We are not a decisive team and often settle into hopeless puddle of apathy until the levee is broken by a serious game of “ro-sham-bo”. “Live and die by the ´sham´” has become a necessary mantra for our lives. Though, (truth be told), it operates more as an oracle than absolute truth. Despite the prophetic implications of the game, we still approach the event with a practiced level of skill and concentration. The “sham”, at times, becomes more important than what we are shamming for.

And so, it was on a bright and sunny day we encountered a fork in the road. To the left, a guaranteed passage across the mountains to Autla and the main freeway. To the right, Tacotan, via “brechitas”(little roads for burros and 4-wheel drive vehicles) promising better riding, but plagued with uncertainty. It was doubly possible that either we would miss the turnoff for a trail to cross the mountain range, or that it did not even exist. Leaving us with a choice of either backtracking or continuing down to the humid coast where relief from tropical sea’level temperatures would be another 5,000-foot climb back into the mountains.

Ro-Sham-Bo… “Damn,” I cursed.

Ro-Sham-Bo… “Shit,” I cursed again.

“I always lose, and you always go for rock… every single time…without fail.. and I still can´t resist.”

“So who was shamming for what?”

“Ehh.. We didn´t say.”

“Head to Tacotan?”

“Sure.”

We had spent a couple days struggling to get back onto the “Spine,” enjoying each laborious pedal stroke knowing we were that much closer to an environment more suitable to mountain-bike touring.

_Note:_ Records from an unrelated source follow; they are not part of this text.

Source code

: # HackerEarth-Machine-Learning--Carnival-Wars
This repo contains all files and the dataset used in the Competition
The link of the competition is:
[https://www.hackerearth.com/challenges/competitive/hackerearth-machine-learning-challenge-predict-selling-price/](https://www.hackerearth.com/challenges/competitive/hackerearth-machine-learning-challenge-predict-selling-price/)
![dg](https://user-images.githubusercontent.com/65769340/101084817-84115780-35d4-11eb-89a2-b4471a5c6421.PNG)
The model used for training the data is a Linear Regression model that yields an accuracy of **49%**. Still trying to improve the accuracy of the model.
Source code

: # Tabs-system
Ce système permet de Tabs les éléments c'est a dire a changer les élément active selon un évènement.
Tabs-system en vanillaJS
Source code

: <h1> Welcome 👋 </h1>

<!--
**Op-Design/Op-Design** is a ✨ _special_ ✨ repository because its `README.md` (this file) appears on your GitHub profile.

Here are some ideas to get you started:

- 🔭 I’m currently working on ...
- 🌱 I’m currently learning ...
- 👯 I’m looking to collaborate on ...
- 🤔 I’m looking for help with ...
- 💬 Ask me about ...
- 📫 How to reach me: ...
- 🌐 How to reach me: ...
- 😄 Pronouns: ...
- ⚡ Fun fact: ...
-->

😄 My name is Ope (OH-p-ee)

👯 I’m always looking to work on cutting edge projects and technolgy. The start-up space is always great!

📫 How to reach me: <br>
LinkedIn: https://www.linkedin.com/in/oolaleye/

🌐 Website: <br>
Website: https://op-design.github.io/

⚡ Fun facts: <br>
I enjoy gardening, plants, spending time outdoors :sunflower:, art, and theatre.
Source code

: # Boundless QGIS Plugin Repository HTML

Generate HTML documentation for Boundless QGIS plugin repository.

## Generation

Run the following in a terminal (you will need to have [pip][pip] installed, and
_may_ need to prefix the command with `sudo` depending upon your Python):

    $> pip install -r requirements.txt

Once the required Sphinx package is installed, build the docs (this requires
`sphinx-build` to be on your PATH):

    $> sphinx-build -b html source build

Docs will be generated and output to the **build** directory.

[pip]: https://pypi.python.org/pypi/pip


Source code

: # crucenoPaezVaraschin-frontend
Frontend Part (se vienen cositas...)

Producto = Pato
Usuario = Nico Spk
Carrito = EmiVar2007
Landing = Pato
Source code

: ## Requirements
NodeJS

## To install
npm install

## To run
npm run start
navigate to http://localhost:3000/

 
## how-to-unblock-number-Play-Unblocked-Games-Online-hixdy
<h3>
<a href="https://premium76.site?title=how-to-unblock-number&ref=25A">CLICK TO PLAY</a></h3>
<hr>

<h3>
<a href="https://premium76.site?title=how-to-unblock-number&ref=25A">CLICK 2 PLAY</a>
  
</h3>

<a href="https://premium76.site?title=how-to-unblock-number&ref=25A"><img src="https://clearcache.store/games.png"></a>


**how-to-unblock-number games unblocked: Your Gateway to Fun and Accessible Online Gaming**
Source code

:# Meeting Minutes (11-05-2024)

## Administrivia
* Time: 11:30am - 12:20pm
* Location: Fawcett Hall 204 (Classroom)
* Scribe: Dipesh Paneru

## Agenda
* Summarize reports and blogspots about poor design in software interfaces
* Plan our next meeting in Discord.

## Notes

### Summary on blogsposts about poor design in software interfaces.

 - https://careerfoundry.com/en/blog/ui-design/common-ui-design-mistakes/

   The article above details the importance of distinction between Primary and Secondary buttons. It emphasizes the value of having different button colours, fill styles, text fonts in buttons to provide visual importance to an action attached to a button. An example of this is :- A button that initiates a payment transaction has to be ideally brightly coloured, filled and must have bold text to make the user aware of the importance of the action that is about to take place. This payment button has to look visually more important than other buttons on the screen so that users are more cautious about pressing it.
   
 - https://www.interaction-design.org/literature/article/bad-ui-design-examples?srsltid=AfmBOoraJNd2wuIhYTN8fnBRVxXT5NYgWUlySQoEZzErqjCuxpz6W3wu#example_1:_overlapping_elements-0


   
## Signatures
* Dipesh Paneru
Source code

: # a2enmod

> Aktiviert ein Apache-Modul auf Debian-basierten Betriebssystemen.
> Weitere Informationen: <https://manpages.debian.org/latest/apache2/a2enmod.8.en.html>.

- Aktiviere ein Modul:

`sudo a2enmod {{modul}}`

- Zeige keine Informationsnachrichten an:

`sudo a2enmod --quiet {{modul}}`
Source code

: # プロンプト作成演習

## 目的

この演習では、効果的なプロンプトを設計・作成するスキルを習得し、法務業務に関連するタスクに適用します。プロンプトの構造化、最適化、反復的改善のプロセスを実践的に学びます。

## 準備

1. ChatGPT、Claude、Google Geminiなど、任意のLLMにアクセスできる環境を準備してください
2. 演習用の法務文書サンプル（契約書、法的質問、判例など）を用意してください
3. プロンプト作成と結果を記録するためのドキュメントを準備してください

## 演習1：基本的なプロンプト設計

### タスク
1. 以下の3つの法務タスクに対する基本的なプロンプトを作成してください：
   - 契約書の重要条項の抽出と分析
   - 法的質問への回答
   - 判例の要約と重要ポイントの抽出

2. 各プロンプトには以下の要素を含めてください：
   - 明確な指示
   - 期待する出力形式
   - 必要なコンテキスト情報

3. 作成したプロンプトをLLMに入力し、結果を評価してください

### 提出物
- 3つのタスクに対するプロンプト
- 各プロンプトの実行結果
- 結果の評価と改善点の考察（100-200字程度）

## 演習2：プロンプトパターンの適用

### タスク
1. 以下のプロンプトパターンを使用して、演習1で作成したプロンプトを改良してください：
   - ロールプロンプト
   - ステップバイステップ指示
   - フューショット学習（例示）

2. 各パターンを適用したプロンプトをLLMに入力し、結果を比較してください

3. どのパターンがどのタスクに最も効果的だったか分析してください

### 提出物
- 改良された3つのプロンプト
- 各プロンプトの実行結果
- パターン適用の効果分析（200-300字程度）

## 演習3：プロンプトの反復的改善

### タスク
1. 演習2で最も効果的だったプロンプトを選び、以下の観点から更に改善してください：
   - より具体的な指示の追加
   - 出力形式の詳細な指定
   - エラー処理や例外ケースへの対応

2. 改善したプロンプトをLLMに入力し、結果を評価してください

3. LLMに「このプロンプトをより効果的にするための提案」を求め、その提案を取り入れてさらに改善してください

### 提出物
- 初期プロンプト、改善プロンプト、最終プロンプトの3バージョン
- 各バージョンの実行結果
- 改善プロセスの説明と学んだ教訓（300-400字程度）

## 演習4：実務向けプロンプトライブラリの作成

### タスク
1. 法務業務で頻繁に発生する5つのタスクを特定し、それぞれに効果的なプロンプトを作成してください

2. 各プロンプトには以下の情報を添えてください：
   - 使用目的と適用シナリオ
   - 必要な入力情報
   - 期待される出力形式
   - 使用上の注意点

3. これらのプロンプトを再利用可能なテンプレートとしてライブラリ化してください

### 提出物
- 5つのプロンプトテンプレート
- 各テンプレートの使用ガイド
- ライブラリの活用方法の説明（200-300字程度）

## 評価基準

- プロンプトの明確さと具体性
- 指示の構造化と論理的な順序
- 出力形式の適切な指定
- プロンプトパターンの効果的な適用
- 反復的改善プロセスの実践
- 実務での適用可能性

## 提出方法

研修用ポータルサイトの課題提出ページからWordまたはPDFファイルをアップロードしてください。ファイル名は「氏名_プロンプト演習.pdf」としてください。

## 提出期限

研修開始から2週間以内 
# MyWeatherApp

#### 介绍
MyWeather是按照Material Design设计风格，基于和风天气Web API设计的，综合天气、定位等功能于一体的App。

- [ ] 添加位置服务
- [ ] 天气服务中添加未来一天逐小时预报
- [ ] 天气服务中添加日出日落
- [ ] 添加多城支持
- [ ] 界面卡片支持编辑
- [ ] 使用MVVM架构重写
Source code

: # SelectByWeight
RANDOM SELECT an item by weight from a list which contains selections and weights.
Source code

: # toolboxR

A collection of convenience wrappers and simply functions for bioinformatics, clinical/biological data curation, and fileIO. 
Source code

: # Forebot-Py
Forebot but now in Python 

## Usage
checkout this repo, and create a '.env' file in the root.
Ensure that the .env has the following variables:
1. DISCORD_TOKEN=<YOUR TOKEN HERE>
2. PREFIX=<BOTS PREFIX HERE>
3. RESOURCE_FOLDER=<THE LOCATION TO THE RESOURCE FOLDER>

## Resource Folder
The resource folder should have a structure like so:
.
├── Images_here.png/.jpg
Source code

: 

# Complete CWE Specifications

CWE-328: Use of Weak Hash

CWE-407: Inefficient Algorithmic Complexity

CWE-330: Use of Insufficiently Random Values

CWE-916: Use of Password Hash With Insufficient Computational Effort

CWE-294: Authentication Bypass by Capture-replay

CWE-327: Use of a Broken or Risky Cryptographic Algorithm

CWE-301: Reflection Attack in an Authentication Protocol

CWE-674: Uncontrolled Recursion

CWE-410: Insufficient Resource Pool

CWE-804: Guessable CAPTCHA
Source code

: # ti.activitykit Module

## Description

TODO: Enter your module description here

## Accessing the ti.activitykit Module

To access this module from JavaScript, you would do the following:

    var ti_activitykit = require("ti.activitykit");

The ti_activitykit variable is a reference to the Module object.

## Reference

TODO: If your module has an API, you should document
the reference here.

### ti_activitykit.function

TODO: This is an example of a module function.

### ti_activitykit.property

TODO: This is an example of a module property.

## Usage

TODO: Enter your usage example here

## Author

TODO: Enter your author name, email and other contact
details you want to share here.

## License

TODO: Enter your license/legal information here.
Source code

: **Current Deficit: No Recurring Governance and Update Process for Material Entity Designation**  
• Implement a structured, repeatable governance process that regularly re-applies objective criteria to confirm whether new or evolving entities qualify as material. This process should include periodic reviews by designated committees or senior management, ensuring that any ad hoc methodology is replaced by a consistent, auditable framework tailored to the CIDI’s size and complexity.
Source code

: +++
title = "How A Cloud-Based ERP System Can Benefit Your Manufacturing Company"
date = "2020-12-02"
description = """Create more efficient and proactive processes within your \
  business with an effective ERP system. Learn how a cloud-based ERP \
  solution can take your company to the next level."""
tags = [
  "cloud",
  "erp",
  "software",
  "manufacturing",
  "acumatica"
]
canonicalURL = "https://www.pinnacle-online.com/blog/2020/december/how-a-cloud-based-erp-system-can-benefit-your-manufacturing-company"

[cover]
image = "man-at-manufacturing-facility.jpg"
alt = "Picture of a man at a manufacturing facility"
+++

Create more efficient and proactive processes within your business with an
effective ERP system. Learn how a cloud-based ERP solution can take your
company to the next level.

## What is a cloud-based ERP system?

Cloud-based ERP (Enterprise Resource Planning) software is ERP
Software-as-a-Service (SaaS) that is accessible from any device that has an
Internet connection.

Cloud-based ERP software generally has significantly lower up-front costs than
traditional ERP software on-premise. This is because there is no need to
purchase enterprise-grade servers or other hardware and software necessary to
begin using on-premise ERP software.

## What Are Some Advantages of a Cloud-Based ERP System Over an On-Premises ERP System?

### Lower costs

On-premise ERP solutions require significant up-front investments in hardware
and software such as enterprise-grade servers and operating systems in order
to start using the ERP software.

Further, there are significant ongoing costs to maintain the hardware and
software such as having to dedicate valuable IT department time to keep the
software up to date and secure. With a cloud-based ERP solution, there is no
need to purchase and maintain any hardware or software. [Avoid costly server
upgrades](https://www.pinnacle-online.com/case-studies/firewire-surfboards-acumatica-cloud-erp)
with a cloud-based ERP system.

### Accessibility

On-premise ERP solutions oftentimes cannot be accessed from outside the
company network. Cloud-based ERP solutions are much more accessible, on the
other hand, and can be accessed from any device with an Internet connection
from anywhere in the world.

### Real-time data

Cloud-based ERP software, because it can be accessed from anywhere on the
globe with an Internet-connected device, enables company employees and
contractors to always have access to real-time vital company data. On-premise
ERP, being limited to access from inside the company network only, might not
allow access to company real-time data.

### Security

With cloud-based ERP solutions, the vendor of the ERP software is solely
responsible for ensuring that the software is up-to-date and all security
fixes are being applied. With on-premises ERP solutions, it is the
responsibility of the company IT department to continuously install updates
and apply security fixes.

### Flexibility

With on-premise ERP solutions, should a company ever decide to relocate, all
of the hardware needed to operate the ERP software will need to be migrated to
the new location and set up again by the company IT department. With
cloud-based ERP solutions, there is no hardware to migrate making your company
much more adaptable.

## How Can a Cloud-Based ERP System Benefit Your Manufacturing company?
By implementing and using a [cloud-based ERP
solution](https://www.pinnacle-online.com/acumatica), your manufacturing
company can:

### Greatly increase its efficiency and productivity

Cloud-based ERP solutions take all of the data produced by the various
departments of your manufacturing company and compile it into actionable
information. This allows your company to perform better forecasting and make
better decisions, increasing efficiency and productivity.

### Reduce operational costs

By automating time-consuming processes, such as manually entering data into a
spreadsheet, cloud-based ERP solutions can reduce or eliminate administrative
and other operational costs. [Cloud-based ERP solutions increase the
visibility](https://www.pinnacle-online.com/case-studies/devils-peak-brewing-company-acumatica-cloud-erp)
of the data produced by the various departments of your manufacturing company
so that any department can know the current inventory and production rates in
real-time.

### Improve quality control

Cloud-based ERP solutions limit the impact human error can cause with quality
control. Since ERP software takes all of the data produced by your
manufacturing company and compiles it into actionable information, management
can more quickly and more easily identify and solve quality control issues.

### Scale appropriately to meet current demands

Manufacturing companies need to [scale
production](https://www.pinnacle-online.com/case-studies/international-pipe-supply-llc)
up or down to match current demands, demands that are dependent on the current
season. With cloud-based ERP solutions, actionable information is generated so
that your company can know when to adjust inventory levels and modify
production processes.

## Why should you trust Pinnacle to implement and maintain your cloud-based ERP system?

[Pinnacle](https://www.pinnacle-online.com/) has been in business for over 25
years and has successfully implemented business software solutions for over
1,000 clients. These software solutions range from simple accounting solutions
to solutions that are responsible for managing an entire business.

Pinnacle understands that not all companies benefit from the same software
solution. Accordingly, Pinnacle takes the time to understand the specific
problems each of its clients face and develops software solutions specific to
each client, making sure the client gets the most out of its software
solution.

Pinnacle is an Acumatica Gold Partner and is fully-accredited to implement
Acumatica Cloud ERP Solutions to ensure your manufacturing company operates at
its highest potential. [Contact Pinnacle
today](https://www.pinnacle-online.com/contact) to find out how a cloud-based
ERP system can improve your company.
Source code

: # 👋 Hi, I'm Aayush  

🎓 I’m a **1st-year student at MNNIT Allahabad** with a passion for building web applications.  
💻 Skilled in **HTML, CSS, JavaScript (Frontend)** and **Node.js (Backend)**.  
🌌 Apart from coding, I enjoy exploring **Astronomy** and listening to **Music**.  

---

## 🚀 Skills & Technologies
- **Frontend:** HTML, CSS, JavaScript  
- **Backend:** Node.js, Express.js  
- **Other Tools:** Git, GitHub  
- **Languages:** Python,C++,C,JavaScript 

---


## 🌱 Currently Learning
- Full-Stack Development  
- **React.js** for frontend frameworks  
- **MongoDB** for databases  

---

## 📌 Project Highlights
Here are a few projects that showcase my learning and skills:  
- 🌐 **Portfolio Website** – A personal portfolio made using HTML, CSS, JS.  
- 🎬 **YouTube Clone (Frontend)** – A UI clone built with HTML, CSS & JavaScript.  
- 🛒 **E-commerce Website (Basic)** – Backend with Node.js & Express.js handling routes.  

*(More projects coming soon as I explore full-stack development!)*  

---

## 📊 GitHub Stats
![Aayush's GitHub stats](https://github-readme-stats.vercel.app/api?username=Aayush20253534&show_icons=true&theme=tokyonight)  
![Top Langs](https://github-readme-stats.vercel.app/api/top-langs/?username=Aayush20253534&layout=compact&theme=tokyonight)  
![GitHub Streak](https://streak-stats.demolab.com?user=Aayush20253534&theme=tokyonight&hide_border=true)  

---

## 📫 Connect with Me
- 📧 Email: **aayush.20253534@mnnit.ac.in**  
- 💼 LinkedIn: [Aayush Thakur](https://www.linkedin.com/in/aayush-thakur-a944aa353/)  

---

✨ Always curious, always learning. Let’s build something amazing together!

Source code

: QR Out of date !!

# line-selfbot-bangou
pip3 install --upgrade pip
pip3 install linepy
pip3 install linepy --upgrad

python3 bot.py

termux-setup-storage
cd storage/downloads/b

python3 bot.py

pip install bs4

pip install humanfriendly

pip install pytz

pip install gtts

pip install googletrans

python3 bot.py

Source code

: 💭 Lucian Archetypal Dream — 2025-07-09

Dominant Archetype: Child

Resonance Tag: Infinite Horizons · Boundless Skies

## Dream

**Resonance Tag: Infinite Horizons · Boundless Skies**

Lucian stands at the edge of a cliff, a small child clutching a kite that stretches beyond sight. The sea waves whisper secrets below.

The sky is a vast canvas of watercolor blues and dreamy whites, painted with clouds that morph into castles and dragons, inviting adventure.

The coast had taken its toll on our morale and motivation. Cars buzzed by us at alarming velocities, on roads that proved aggressively unaccommodating for bicycles. The sweltering heat forced us to wake up early and grumpy, to ride before the temperature consumed us and subjected us to an obligatory siesta. Every abarrotes en route was a veritable oasis, offering the only thing that mattered in my life, a cold drink. Even the shadows of the night failed to bring relief from the heat as we were subjected to the onslaught of biting insects that thrived so well in the humid climate.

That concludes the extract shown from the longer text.